2° Toute passion qui nous fait passer de l'être au non-être, ou du non-être à l'être, doit procéder d'un agent externe et non interne : car aucune chose, considérée en elle-même, n'a en soi une cause par laquelle elle puisse se détruire, lorsqu'elle est, et par laquelle elle pourrait s'appeler elle-même à l’être, lorsqu'elle n'est pas.
3° Tout ce qui n'est pas produit par des causes externes ne peut entrer en commerce avec elles, et par conséquent ne peut être par elles ni changé ni transformé.
4° De la 2° et de la 3° proposition se tire la proposition suivante : Tout ce qui vient d'une cause immanente ou interne (ce qui est pour moi la même chose) ne peut être détruit ou changé, tant que sa cause demeure, car, puisqu'une telle chose ne peut être produite par des causes externes, elle ne peut pas non plus (d'après la 3° proposition) être changée par de telles causes ; et comme, en général, aucune chose ne peut être détruite, si ce n'est par des causes extérieures, il n'est pas possible que cette chose produite puisse périr tant que sa cause interne persiste (d'après la 2° proposition).
5° La cause la plus libre et celle qui répond le mieux à la nature de Dieu, c'est la cause immanente. Car de cette cause l’effet dépend de telle sorte qu’il ne peut sans elle ni exister, ni être compris, ni même (par la 2° et la 3° proposition) être soumis à aucune autre cause ; en outre, l'effet est uni à cette cause de telle sorte qu'elle ne fasse qu’un avec lui.
(9) De tout ce qui précède il est facile de conclure ce que c'est que la liberté humaine. Je la définis un acte constant que notre intellect acquiert par son union immédiate avec Dieu, pour produire en soi des idées et en dehors de soi des actes qui soient d’accord avec sa nature (la nature de l'entendement), de telle sorte que ni ces idées ni ces actions ne soient soumises à des causes externes qui pourraient les changer ou les transformer.

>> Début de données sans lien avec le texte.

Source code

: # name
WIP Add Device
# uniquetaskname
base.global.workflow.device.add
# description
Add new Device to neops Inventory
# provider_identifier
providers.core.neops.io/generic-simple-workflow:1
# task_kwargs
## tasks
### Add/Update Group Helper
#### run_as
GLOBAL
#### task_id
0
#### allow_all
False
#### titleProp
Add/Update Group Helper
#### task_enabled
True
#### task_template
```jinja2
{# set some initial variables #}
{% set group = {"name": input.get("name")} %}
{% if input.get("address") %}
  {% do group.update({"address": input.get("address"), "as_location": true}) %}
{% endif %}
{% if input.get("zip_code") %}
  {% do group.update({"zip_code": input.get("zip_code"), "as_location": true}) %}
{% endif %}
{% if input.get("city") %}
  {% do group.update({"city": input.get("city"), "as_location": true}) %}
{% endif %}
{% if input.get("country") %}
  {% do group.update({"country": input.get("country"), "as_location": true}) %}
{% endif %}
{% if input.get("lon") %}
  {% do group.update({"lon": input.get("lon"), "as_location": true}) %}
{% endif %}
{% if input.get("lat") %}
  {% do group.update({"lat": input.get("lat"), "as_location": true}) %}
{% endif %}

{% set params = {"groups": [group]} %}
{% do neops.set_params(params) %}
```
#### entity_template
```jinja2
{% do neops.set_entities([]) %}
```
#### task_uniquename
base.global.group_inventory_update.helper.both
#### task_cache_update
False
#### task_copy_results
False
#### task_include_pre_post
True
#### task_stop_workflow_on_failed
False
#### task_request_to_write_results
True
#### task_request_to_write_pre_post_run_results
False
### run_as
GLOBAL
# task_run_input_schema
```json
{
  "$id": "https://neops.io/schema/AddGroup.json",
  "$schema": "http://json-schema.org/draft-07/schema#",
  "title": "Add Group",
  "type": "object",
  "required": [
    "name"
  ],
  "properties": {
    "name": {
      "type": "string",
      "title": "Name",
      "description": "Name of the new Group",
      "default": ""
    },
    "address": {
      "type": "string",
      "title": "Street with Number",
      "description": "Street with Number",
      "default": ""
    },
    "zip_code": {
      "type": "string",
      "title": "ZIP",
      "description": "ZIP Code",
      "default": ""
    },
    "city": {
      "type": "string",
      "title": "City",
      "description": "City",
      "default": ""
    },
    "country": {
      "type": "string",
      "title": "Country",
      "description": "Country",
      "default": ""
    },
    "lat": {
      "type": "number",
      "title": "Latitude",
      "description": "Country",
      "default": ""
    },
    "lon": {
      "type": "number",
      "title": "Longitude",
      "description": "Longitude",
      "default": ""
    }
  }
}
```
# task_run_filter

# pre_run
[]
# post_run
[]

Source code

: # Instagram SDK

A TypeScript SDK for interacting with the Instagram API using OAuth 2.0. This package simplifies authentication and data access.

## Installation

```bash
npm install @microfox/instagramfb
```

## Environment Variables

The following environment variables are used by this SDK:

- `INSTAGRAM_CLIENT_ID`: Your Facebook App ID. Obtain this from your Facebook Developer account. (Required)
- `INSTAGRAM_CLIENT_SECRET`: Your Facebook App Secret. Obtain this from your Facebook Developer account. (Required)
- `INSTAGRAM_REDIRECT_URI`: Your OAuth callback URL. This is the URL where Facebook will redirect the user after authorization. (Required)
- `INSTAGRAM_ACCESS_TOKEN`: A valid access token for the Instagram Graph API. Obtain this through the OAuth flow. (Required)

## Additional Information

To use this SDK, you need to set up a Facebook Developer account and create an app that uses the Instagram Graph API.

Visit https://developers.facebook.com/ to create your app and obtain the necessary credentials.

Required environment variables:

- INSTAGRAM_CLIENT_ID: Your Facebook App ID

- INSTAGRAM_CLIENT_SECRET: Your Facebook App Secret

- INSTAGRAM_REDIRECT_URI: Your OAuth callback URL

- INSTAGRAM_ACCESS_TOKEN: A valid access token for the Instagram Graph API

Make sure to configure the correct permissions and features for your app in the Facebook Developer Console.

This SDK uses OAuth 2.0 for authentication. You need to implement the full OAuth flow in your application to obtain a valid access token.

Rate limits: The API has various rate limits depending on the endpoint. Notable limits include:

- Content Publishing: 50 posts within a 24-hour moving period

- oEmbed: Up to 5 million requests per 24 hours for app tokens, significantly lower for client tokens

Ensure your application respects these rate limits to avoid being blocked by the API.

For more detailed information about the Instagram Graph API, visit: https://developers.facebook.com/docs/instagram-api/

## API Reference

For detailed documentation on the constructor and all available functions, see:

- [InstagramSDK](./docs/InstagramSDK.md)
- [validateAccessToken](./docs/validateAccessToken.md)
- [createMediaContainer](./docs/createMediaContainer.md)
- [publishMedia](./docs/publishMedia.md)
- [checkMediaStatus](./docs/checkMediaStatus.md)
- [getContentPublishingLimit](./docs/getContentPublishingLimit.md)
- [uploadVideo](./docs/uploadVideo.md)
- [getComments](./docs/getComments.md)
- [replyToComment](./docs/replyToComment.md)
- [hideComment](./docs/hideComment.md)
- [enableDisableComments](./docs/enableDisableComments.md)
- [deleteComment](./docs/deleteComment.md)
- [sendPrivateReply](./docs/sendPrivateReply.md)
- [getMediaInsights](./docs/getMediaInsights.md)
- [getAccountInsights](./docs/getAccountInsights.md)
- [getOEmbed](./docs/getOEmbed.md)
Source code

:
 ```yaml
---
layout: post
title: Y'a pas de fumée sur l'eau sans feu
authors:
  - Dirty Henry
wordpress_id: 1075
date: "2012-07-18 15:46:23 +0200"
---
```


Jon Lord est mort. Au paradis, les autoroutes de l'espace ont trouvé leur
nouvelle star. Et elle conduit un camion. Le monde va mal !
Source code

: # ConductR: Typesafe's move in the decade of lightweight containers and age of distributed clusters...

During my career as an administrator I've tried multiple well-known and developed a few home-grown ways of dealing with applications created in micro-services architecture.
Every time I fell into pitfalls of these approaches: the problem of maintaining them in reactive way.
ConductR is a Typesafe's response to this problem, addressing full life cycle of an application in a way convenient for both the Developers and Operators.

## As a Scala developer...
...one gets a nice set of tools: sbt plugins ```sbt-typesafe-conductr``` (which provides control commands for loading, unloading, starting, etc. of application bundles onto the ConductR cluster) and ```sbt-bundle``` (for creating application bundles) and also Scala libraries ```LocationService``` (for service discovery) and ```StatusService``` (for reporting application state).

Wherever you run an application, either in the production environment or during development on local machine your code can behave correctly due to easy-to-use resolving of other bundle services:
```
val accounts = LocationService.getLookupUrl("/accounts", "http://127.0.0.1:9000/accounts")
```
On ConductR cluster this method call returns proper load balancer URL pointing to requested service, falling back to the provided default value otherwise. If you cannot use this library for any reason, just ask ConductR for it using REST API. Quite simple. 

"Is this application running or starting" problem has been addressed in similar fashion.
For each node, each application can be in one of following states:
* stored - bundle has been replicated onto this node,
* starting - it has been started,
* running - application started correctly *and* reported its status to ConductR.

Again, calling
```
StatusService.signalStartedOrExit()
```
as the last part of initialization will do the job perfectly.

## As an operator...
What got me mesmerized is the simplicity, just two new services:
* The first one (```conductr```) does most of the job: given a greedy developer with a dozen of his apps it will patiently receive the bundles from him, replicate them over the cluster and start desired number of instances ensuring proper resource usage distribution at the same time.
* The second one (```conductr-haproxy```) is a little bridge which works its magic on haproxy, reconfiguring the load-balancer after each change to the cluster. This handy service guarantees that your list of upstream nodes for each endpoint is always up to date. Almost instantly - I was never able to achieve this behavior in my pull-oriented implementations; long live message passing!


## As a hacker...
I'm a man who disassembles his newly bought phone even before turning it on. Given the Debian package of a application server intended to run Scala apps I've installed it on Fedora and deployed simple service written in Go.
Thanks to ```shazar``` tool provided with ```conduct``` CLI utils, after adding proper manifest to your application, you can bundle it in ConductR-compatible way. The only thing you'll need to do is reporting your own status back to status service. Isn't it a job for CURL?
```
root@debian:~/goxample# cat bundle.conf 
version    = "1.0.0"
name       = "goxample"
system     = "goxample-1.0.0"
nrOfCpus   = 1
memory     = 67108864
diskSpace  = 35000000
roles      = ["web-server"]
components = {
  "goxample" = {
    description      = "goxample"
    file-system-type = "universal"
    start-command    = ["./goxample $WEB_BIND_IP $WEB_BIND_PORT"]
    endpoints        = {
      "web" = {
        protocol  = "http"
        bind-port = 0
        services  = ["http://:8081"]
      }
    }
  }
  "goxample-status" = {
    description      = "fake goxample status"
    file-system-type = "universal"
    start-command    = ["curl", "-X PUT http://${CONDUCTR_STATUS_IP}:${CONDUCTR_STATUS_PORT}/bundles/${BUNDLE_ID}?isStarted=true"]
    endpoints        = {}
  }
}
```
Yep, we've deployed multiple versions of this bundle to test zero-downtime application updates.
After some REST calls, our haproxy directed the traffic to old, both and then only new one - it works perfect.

On voit par là et par ce qui a été dit précédemment quelles sont les choses qui sont en notre pouvoir et qui ne dépendent pas des causes extérieures. Par là est démontrée encore, d'une autre manière que plus haut, la durée éternelle de notre entendement, et quelles sont les actions qu’il faut estimer par-dessus tout.
Connais-toi toi-même.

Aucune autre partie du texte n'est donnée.